Print all of the data exactly, but drop the pictures.

· · · · · · ·

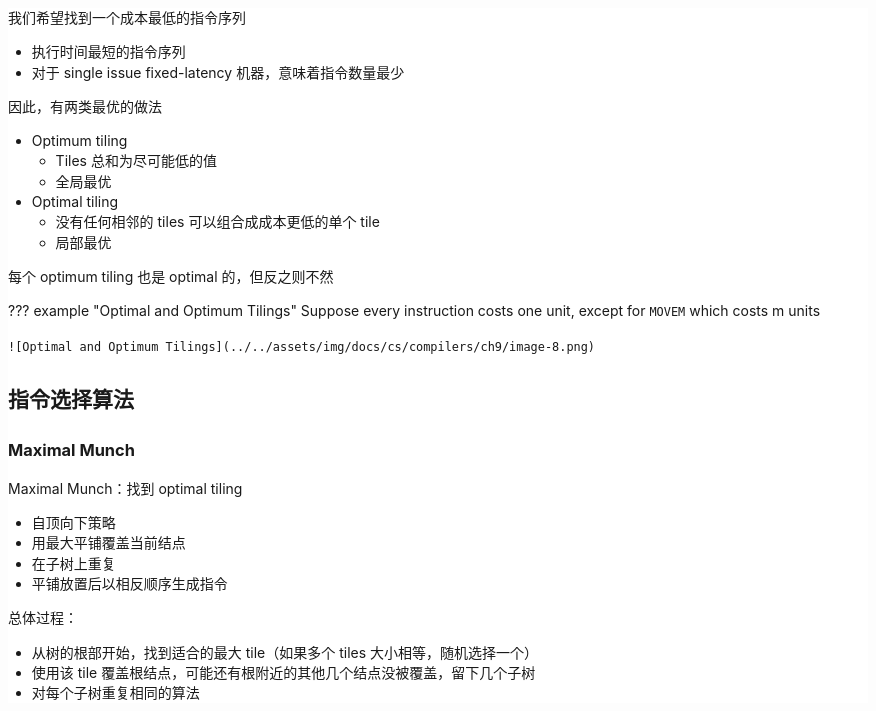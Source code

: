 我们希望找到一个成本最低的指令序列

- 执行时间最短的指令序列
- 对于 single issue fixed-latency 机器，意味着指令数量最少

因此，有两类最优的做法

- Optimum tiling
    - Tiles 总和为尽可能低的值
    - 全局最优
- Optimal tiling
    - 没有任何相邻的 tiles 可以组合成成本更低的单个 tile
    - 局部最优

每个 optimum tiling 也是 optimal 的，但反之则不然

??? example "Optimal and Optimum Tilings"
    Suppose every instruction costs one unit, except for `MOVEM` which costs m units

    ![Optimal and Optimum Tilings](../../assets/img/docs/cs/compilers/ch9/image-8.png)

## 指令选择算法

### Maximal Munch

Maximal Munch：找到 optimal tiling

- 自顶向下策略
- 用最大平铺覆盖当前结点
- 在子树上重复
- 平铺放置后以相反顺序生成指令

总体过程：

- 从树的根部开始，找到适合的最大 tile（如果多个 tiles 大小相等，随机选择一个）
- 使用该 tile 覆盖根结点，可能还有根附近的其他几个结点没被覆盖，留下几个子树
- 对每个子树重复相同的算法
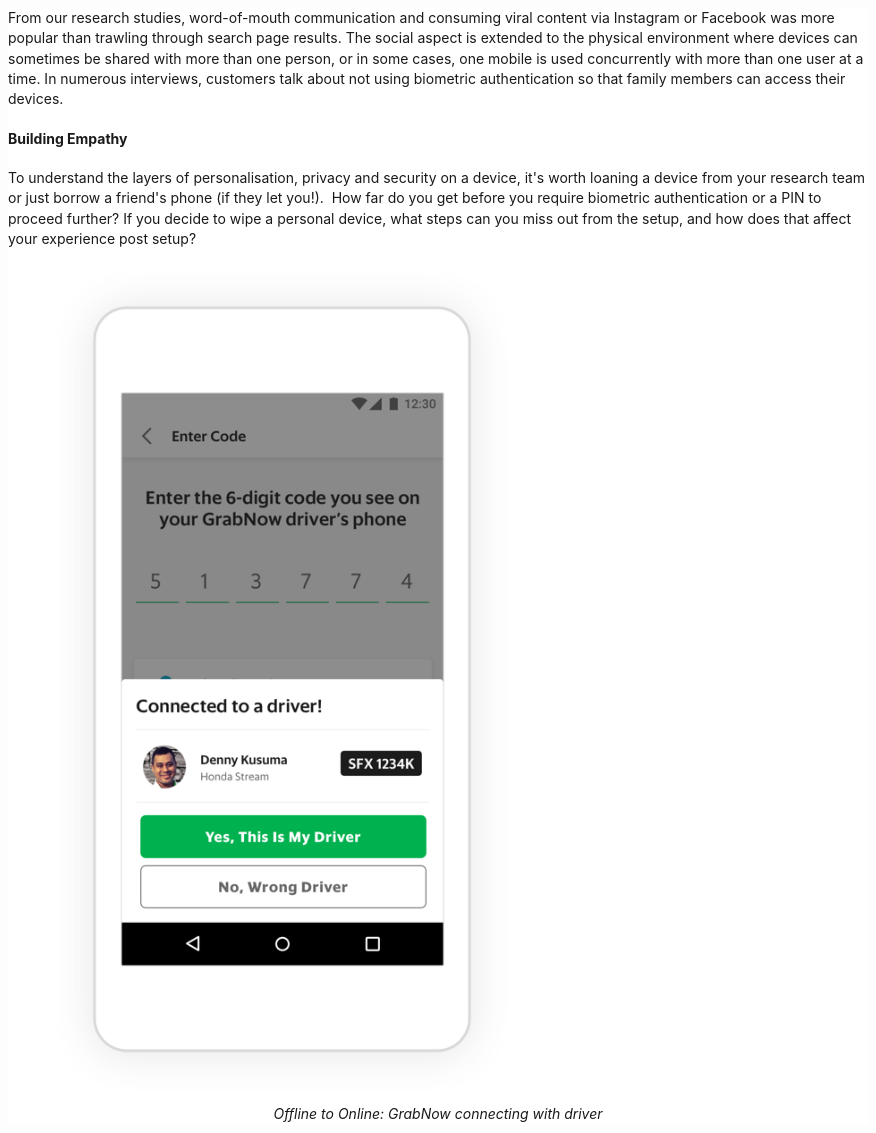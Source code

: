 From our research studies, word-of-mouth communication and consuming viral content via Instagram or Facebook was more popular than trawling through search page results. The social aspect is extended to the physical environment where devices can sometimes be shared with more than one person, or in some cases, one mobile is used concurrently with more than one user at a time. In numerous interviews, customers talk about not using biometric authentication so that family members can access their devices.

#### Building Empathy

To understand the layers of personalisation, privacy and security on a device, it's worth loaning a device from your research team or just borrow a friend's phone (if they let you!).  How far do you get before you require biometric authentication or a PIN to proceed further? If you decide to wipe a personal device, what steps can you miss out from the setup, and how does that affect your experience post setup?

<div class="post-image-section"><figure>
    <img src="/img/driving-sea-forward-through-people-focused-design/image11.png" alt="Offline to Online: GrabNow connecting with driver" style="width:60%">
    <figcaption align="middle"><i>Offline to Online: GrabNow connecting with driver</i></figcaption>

· · · · · · ·

- [THE ANSWER]:
Source code

: 我们希望找到一个成本最低的指令序列

- 执行时间最短的指令序列
- 对于 single issue fixed-latency 机器，意味着指令数量最少

因此，有两类最优的做法

- Optimum tiling
    - Tiles 总和为尽可能低的值
    - 全局最优
- Optimal tiling
    - 没有任何相邻的 tiles 可以组合成成本更低的单个 tile
    - 局部最优

每个 optimum tiling 也是 optimal 的，但反之则不然

??? example "Optimal and Optimum Tilings"
    Suppose every instruction costs one unit, except for `MOVEM` which costs m units

    ![Optimal and Optimum Tilings](../../assets/img/docs/cs/compilers/ch9/image-8.png)

## 指令选择算法

### Maximal Munch

Maximal Munch：找到 optimal tiling

- 自顶向下策略
- 用最大平铺覆盖当前结点
- 在子树上重复
- 平铺放置后以相反顺序生成指令

总体过程：

- 从树的根部开始，找到适合的最大 tile（如果多个 tiles 大小相等，随机选择一个）
- 使用该 tile 覆盖根结点，可能还有根附近的其他几个结点没被覆盖，留下几个子树
- 对每个子树重复相同的算法
Source code

: From our research studies, word-of-mouth communication and consuming viral content via Instagram or Facebook was more popular than trawling through search page results. The social aspect is extended to the physical environment where devices can sometimes be shared with more than one person, or in some cases, one mobile is used concurrently with more than one user at a time. In numerous interviews, customers talk about not using biometric authentication so that family members can access their devices.

#### Building Empathy

To understand the layers of personalisation, privacy and security on a device, it's worth loaning a device from your research team or just borrow a friend's phone (if they let you!).  How far do you get before you require biometric authentication or a PIN to proceed further? If you decide to wipe a personal device, what steps can you miss out from the setup, and how does that affect your experience post setup?

<div class="post-image-section"><figure>
    <img src="/img/driving-sea-forward-through-people-focused-design/image11.png" alt="Offline to Online: GrabNow connecting with driver" style="width:60%">
    <figcaption align="middle"><i>Offline to Online: GrabNow connecting with driver</i></figcaption>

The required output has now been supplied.